Parlement européen - Traités et Affaires institutionnelles
La question du siège unique du Parlement européen – Un dossier brûlant pour Luxembourg et Strasbourg


La question du siège unique du Parlement européen revient très régulièrement sur le devant de l’actualité depuis 2011, depuis qu’une fronde s’est constituée parmi les députés européens pour regrouper toutes les activités du parlement à Bruxelles, ce qui signifierait de facto l’abandon du site de Strasbourg comme siège du parlement fixé par les traités européens, mais aussi l’abandon de Luxembourg comme lieu de travail du secrétariat général.

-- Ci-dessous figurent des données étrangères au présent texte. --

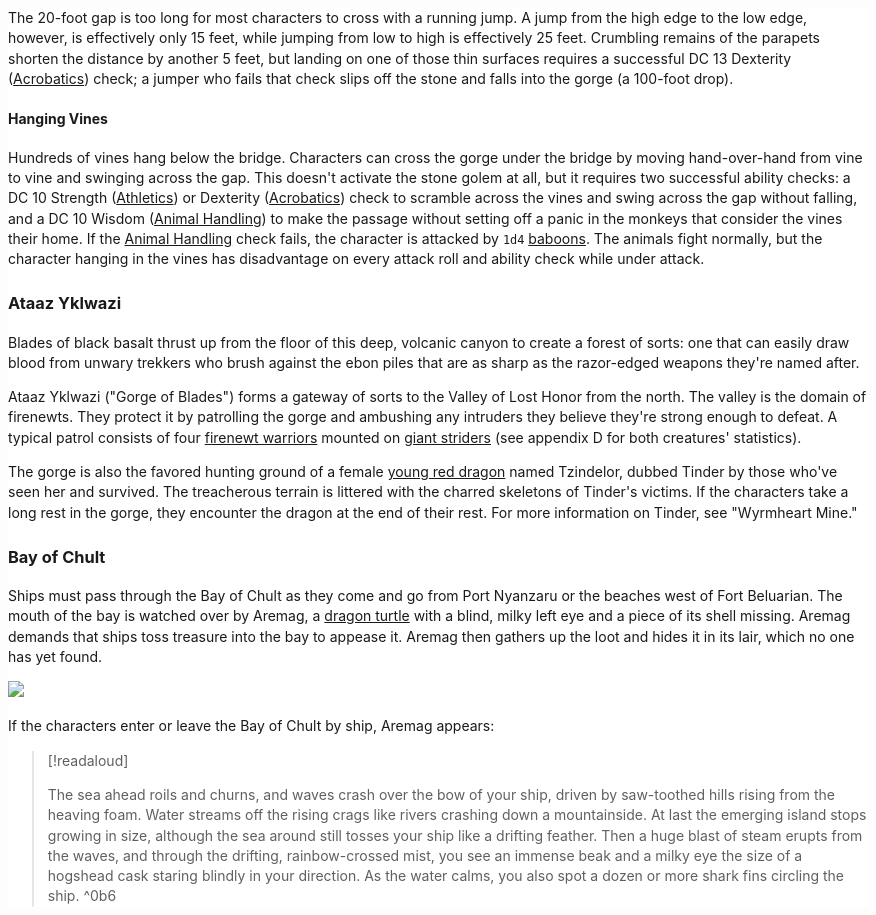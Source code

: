 The 20-foot gap is too long for most characters to cross with a running jump. A jump from the high edge to the low edge, however, is effectively only 15 feet, while jumping from low to high is effectively 25 feet. Crumbling remains of the parapets shorten the distance by another 5 feet, but landing on one of those thin surfaces requires a successful DC 13 Dexterity ([Acrobatics](Mechanics/Rules/skills.md#Acrobatics)) check; a jumper who fails that check slips off the stone and falls into the gorge (a 100-foot drop).

#### Hanging Vines

Hundreds of vines hang below the bridge. Characters can cross the gorge under the bridge by moving hand-over-hand from vine to vine and swinging across the gap. This doesn't activate the stone golem at all, but it requires two successful ability checks: a DC 10 Strength ([Athletics](Mechanics/Rules/skills.md#Athletics)) or Dexterity ([Acrobatics](Mechanics/Rules/skills.md#Acrobatics)) check to scramble across the vines and swing across the gap without falling, and a DC 10 Wisdom ([Animal Handling](Mechanics/Rules/skills.md#Animal%20Handling)) to make the passage without setting off a panic in the monkeys that consider the vines their home. If the [Animal Handling](Mechanics/Rules/skills.md#Animal%20Handling) check fails, the character is attacked by `1d4` [baboons](Mechanics/bestiary/beast/baboon.md). The animals fight normally, but the character hanging in the vines has disadvantage on every attack roll and ability check while under attack.

### Ataaz Yklwazi

Blades of black basalt thrust up from the floor of this deep, volcanic canyon to create a forest of sorts: one that can easily draw blood from unwary trekkers who brush against the ebon piles that are as sharp as the razor-edged weapons they're named after.

Ataaz Yklwazi ("Gorge of Blades") forms a gateway of sorts to the Valley of Lost Honor from the north. The valley is the domain of firenewts. They protect it by patrolling the gorge and ambushing any intruders they believe they're strong enough to defeat. A typical patrol consists of four [firenewt warriors](Mechanics/bestiary/elemental/firenewt-warrior-mpmm.md) mounted on [giant striders](Mechanics/bestiary/elemental/giant-strider-mpmm.md) (see appendix D for both creatures' statistics).

The gorge is also the favored hunting ground of a female [young red dragon](Mechanics/bestiary/dragon/young-red-dragon.md) named Tzindelor, dubbed Tinder by those who've seen her and survived. The treacherous terrain is littered with the charred skeletons of Tinder's victims. If the characters take a long rest in the gorge, they encounter the dragon at the end of their rest. For more information on Tinder, see "Wyrmheart Mine."

### Bay of Chult

Ships must pass through the Bay of Chult as they come and go from Port Nyanzaru or the beaches west of Fort Beluarian. The mouth of the bay is watched over by Aremag, a [dragon turtle](Mechanics/bestiary/dragon/dragon-turtle.md) with a blind, milky left eye and a piece of its shell missing. Aremag demands that ships toss treasure into the bay to appease it. Aremag then gathers up the loot and hides it in its lair, which no one has yet found.

![](https://raw.githubusercontent.com/5etools-mirror-3/5etools-img/main/adventure/ToA/020-0304.webp#center)

If the characters enter or leave the Bay of Chult by ship, Aremag appears:

> [!readaloud] 
> 
> The sea ahead roils and churns, and waves crash over the bow of your ship, driven by saw-toothed hills rising from the heaving foam. Water streams off the rising crags like rivers crashing down a mountainside. At last the emerging island stops growing in size, although the sea around still tosses your ship like a drifting feather. Then a huge blast of steam erupts from the waves, and through the drifting, rainbow-crossed mist, you see an immense beak and a milky eye the size of a hogshead cask staring blindly in your direction. As the water calms, you also spot a dozen or more shark fins circling the ship.
^0b6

Des rapports formels et informels en 2011, des modifications des calendriers des sessions en 2011 aussi, des litiges devant la CJUE entre le Parlement et la France, soutenue par le Luxembourg, et tranchés en faveur de ces deux pays en 2012,  des pétitions, dont une signée en février 2013 par trois commissaires libéraux, le Finlandais Olli Rehn, le Belge Karel De Gucht et la Néerlandaise Neelie Kroes, puis un vote en plénière le 19 novembre 2013, sur le rapport des députés Ashley Fox (conservateur britannique) et Gerald Häfner (Vert allemand) jalonnent l’histoire de ce dossier.

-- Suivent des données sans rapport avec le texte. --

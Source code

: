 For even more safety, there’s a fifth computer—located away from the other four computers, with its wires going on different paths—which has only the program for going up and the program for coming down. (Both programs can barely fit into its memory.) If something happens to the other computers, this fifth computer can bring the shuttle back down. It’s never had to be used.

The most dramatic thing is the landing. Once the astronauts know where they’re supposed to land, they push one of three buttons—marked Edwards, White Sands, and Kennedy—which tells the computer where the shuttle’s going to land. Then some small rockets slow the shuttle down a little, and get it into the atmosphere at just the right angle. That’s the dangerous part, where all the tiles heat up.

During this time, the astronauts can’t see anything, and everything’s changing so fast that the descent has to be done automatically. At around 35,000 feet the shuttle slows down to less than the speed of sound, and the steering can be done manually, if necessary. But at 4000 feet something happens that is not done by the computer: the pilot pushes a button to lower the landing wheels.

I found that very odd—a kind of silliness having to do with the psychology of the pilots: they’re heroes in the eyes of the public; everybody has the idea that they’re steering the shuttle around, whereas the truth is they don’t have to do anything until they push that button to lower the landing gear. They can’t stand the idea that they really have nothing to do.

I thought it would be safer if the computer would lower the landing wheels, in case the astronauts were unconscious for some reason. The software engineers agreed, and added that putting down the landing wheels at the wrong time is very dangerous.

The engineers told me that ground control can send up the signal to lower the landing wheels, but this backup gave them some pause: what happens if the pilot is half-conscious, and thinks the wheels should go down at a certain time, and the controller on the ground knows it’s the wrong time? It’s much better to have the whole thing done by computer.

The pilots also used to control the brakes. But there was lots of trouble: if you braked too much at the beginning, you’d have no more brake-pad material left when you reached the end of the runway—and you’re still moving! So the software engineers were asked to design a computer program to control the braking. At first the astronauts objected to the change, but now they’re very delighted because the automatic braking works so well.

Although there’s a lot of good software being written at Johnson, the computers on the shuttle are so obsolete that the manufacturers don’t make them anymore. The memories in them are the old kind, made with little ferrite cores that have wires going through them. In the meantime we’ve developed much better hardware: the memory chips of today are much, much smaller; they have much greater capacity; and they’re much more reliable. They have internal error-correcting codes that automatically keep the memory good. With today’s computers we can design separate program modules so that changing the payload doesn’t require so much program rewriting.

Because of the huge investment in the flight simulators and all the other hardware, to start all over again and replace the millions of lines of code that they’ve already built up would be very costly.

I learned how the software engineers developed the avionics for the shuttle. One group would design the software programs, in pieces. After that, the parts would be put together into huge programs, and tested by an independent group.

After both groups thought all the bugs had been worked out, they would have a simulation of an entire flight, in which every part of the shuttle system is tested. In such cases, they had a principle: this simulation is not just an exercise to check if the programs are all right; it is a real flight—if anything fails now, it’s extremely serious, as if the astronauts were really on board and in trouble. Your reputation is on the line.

Le rapport Fox-Häfner de novembre 2013 propose de modifier la partie des traités européens qui fixe le siège du Parlement européen à Strasbourg "afin de permettre au PE de décider de la fixation de son siège et de son organisation interne". 483 eurodéputés, sur 766 au total et 658 présents, ont voté pour et 141 députés contre ce rapport qui dit que le Parlement européen "serait plus efficace, plus rationnel au niveau des coûts et plus respectueux de l'environnement s'il siégeait en un seul lieu".

Pour arriver à cette fin, le Parlement européen veut avoir recours à son  nouveau droit d’initiative pour entamer une procédure de révision ordinaire du traité européen selon l’art. 48 TUE, une procédure dont le rapport dit qu’elle pourrait être tranchée à la majorité simple au Conseil européen, donc sans les voix de la France et du Luxembourg qui la soutient sur la question du siège. Mais cette approche est fortement contestée.

Un dossier brûlant qui comporte pour Luxembourg, au-delà de la question politique, également un enjeu économique, puisque 2 500 fonctionnaires du PE y vivent et y travaillent et y ont dépensé en 2012 plus de 151 millions d’euros, alors que l’institution a de son côté dépensé à Luxembourg 335,6 millions d’euros au cours de la même année. Pour comparaison : L’impact économique du Parlement européen est évalué à Strasbourg, siège et lieu des plénières, à des dépenses entre 20 et 30 millions d’euros qui ont généré 440 emplois locaux.